───── ENTRIES SUPPLIED

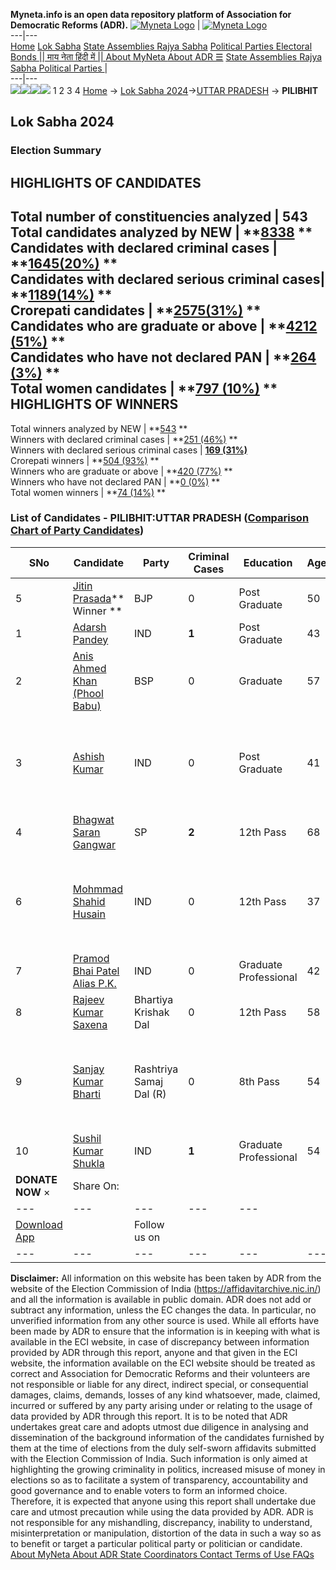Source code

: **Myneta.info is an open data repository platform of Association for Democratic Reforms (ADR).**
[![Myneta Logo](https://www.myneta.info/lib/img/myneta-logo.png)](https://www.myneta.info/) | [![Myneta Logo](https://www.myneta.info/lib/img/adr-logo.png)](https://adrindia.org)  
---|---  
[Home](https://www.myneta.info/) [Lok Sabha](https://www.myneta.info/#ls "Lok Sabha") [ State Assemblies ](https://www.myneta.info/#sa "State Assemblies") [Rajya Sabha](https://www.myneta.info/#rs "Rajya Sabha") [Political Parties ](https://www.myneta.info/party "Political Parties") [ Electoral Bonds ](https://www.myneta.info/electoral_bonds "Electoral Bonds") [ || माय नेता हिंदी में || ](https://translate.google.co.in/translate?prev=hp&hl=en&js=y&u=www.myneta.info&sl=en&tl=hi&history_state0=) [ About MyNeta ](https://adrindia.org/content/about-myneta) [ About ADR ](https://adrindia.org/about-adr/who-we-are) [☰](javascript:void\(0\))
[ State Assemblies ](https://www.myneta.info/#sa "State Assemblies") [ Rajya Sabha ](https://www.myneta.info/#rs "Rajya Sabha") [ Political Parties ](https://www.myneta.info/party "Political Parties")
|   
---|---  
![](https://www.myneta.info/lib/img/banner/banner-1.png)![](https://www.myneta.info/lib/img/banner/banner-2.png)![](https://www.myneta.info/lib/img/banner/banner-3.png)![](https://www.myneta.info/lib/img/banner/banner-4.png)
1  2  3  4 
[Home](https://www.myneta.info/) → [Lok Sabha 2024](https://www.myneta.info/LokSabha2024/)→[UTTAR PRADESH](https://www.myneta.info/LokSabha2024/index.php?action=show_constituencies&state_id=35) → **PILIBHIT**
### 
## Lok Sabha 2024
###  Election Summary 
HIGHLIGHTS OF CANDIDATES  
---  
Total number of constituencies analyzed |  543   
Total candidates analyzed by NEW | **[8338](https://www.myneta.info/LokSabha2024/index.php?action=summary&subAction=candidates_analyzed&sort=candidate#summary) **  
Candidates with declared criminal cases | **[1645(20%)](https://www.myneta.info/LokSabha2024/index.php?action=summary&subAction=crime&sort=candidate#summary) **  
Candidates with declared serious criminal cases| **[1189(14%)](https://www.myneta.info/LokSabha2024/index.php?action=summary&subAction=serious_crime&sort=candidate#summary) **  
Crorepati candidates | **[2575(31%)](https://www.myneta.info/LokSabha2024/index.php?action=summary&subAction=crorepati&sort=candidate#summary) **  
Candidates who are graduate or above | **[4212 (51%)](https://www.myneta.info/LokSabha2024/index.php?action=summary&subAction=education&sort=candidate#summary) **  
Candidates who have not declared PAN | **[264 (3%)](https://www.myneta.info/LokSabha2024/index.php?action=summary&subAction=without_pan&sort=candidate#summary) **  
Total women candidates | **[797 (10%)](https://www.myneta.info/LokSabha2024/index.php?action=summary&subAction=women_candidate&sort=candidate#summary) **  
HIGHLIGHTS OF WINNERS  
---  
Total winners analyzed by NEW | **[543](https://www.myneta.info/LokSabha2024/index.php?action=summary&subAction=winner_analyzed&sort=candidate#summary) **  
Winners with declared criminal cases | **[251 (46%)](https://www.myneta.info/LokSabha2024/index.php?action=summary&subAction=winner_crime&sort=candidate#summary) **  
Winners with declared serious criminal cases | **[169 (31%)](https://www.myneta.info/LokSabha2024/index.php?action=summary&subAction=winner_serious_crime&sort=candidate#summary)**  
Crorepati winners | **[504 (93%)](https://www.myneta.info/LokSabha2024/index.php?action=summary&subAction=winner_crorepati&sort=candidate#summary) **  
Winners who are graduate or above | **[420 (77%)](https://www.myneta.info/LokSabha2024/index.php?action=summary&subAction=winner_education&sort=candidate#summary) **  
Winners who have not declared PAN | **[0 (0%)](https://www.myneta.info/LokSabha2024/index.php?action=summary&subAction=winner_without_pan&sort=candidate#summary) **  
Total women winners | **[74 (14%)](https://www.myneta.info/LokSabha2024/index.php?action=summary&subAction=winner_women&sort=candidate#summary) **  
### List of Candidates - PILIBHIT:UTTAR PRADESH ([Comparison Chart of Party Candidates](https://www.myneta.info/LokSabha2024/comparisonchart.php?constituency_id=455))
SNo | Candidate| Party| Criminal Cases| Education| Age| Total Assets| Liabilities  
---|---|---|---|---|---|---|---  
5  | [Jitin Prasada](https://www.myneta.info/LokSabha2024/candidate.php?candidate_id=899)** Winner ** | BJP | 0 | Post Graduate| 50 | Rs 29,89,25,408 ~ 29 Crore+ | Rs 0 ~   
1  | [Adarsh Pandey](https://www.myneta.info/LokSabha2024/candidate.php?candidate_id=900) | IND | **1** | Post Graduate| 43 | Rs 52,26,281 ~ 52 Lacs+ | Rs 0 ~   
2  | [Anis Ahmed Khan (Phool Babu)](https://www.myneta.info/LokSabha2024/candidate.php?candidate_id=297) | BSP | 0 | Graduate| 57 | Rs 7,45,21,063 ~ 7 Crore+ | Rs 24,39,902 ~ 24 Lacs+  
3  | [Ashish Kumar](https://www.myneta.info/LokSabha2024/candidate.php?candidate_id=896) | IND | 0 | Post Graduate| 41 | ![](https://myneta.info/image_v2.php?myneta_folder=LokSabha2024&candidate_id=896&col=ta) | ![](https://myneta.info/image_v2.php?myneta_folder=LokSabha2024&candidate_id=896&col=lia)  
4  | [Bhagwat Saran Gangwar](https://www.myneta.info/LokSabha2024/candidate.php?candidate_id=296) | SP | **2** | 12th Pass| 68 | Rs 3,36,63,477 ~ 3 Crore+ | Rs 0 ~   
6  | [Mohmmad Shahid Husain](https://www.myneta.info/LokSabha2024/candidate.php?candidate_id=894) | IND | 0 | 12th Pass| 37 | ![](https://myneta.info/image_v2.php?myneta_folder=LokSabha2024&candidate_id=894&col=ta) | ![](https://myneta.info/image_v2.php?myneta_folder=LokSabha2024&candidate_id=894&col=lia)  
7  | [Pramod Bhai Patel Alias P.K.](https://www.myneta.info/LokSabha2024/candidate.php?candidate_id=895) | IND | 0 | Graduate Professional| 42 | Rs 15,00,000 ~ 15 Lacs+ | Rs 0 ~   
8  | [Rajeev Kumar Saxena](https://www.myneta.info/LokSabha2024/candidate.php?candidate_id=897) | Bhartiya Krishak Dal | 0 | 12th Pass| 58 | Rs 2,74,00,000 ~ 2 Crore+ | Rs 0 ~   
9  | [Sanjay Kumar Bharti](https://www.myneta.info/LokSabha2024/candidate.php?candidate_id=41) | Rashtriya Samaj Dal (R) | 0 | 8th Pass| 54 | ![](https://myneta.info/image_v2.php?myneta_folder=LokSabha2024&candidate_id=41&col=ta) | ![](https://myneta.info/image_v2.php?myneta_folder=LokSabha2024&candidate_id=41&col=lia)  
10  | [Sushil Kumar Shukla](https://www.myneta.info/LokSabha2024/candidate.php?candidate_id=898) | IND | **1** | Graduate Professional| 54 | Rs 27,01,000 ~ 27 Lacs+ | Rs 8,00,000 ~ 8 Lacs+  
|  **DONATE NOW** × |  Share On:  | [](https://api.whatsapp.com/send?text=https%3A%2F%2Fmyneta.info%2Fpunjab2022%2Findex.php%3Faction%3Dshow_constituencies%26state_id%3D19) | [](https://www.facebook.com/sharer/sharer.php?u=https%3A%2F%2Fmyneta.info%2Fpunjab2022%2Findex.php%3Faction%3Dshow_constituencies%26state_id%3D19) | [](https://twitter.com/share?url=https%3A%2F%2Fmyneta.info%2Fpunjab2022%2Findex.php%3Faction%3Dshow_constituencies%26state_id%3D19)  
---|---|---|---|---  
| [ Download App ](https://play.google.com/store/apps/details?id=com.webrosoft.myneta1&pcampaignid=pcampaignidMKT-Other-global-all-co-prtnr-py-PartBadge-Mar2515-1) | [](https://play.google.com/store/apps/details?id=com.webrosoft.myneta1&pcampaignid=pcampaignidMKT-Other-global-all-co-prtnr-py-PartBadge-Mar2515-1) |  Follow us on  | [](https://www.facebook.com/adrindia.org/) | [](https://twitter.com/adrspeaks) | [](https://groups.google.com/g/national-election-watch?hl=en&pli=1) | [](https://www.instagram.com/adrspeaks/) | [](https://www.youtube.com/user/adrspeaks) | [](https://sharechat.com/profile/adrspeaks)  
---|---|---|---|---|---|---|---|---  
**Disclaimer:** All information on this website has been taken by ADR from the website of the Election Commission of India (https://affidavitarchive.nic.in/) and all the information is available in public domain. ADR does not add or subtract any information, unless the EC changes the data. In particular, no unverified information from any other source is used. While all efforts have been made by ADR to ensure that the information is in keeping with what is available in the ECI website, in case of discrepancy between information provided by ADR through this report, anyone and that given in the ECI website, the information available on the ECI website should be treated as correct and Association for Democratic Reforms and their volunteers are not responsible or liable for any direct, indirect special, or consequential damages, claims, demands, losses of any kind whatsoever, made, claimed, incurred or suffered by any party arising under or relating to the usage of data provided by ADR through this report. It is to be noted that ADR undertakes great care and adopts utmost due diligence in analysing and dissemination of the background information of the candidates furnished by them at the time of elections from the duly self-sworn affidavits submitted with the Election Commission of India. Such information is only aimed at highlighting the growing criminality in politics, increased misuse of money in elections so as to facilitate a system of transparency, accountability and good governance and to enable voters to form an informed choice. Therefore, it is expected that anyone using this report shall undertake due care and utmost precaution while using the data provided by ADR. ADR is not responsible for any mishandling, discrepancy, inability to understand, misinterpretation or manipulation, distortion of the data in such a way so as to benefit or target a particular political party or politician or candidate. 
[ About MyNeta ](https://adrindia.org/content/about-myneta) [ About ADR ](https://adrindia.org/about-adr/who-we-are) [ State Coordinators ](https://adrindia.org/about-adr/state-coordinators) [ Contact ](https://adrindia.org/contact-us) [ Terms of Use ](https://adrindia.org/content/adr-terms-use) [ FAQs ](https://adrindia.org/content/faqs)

──────────

**EXERCISE:** As the answer, set down only the lines from the data above between the one holding "Winners with declared criminal" and the one holding "Crorepati winners |", inclusive, exactly as they read.

**SOLUTION TO THE EXERCISE:**
Winners with declared criminal cases | **[251 (46%)](https://www.myneta.info/LokSabha2024/index.php?action=summary&subAction=winner_crime&sort=candidate#summary) **  
Winners with declared serious criminal cases | **[169 (31%)](https://www.myneta.info/LokSabha2024/index.php?action=summary&subAction=winner_serious_crime&sort=candidate#summary)**  
Crorepati winners | **[504 (93%)](https://www.myneta.info/LokSabha2024/index.php?action=summary&subAction=winner_crorepati&sort=candidate#summary) **  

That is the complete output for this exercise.